Ruins of San Ignacio Church in Intramuros now a museum


A Jesuit church once stood along Calle Arzobispo in Intramuros, Manila. According to the book Philippine Architecture During the Pre-Spanish and Spanish Periods, the establishment of the Neoclassical San Ignacio Church was their “Sueño Dorado” or “Golden Dream.”

However, no matter how revered it was, the church was not able to survive the 1945 Battle of Manila. It was bombed by Americans and burned for days, forcing the people behind it to evacuate the area and build another church for St. Ignatius, which later on led to the erection of the Church of the Gesù in the Ateneo de Manila University campus in Quezon City.

Over the years, the San Ignacio Church became more known as historical ruins than as a place of worship. Private developers tried to excavate and alter it but none of it pushed through. It was even turned into a basketball court for some time.

A 2007 photo of kids playing on the grounds of the San Ignacio Church in Intramuros. Photo courtesy of Wikimedia Commons

Recently, the Intramuros Administration (IA), which was created in 1979, decided to reconstruct the ruins.

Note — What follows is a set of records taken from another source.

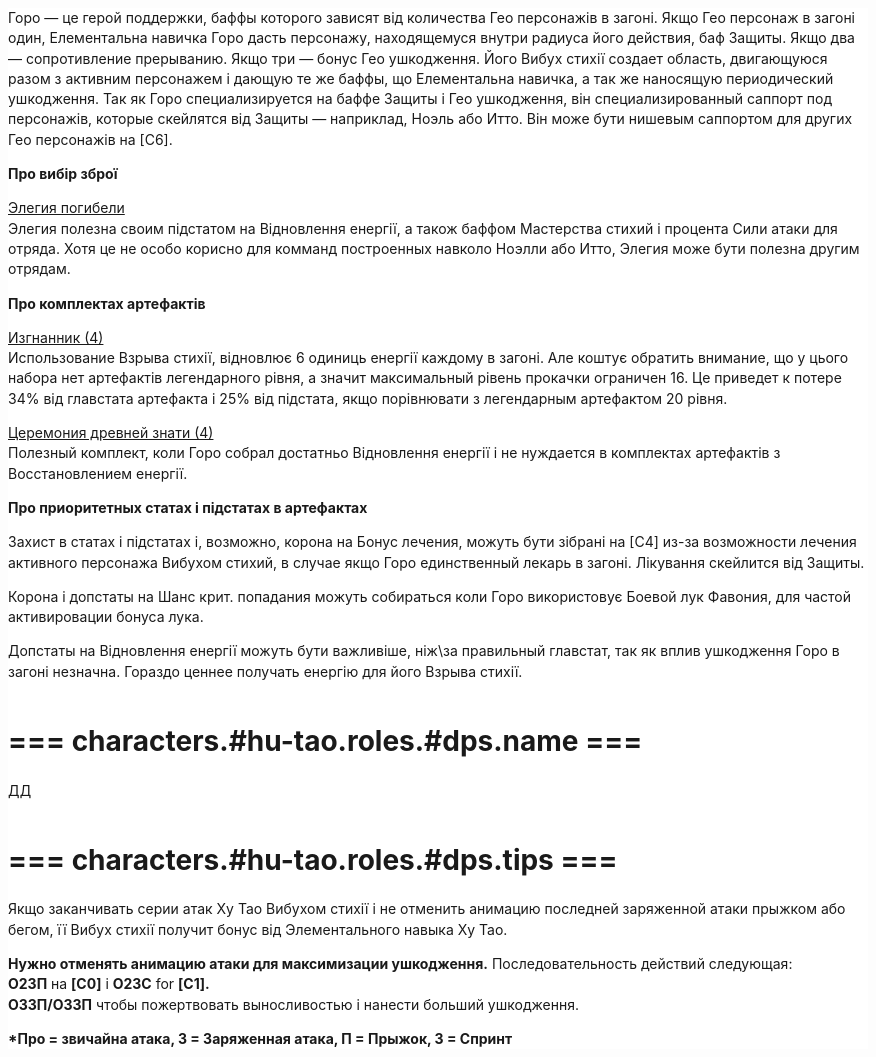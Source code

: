 Горо — це герой поддержки, баффы которого зависят від количества Гео персонажів в загоні. Якщо Гео персонаж в загоні один, Елементальна навичка Горо дасть персонажу, находящемуся внутри радиуса його действия, баф Защиты. Якщо два — сопротивление прерыванию. Якщо три — бонус Гео ушкодження. Його Вибух стихії создает область, двигающуюся разом з активним персонажем і дающую те же баффы, що Елементальна навичка, а так же наносящую периодический ушкодження. Так як Горо специализируется на баффе Защиты і Гео ушкодження, він специализированный саппорт под персонажів, которые скейлятся від Защиты — наприклад, Ноэль або Итто. Він може бути нишевым саппортом для других Гео персонажів на \[С6\].

**Про вибір зброї**

[Элегия погибели](#weapon:elegy-for-the-end)<br>
Элегия полезна своим підстатом на Відновлення енергії, а також баффом Мастерства стихий і процента Сили атаки для отряда. Хотя це не особо корисно для комманд построенных навколо Ноэлли або Итто, Элегия може бути полезна другим отрядам.

**Про комплектах артефактів**

[Изгнанник (4)](#artifact:the-exile)<br>
Использование Взрыва стихії, відновлює 6 одиниць енергії каждому в загоні. Але коштує обратить внимание, що у цього набора нет артефактів легендарного рівня, а значит максимальный рівень прокачки ограничен 16. Це приведет к потере 34% від главстата артефакта і 25% від підстата, якщо порівнювати з легендарным артефактом 20 рівня.

[Церемония древней знати (4)](#artifact:noblesse-oblige)<br>
Полезный комплект, коли Горо собрал достатньо Відновлення енергії і не нуждается в комплектах артефактів з Восстановлением енергії.

**Про приоритетных статах і підстатах в артефактах**

Захист в статах і підстатах і, возможно, корона на Бонус лечения, можуть бути зібрані на \[С4\] из-за возможности лечения активного персонажа Вибухом стихий, в случае якщо Горо единственный лекарь в загоні. Лікування скейлится від Защиты.

Корона і допстаты на Шанс крит. попадания можуть собираться коли Горо використовує Боевой лук Фавония, для частой активировации бонуса лука.

Допстаты на Відновлення енергії можуть бути важливіше, ніж\за правильный главстат, так як вплив ушкодження Горо в загоні незначна. Гораздо ценнее получать енергію для його Взрыва стихії.


# === characters.#hu-tao.roles.#dps.name ===

ДД


# === characters.#hu-tao.roles.#dps.tips ===

Якщо заканчивать серии атак Ху Тао Вибухом стихії і не отменить анимацию последней заряженной атаки прыжком або бегом, її Вибух стихії получит бонус від Элементального навыка Ху Тао.

**Нужно отменять анимацию атаки для максимизации ушкодження.** Последовательность действий следующая:<br>
**О2ЗП** на **\[C0\]** і **О2ЗС** for **\[С1\].**<br>
**О3ЗП/О3ЗП** чтобы пожертвовать выносливостью і нанести больший ушкодження.

**\*Про = звичайна атака, З = Заряженная атака, П = Прыжок, З = Спринт**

Their plans included turning it into a ecclesiastical museum that will house more than 500 artifacts found by cultural organizations in the old churches and other areas in Intramuros.

Ruins of the San Ignacio Church. Photo courtesy of Wikimedia Commons

The first phase of the reconstruction began around 2011 with a P100 million budget allocated by the National Commission on Culture and the Arts. The target date of completion was supposed to be in 2012, but it was postponed for undisclosed reasons.

In March 2016, IA chief Marco Antonio Luisito Sardillo III told the Philippine Daily Inquirer that an additional P300 million was added to the budget. They expected the whole museum complex to be done in 2017, but the deadline wasn’t also met.

This year, however, IA announced that the opening of Museo de Intramuros or Museum of Intramuros will finally push through. It will be opened to the public on Apr. 30 at 9 a.m.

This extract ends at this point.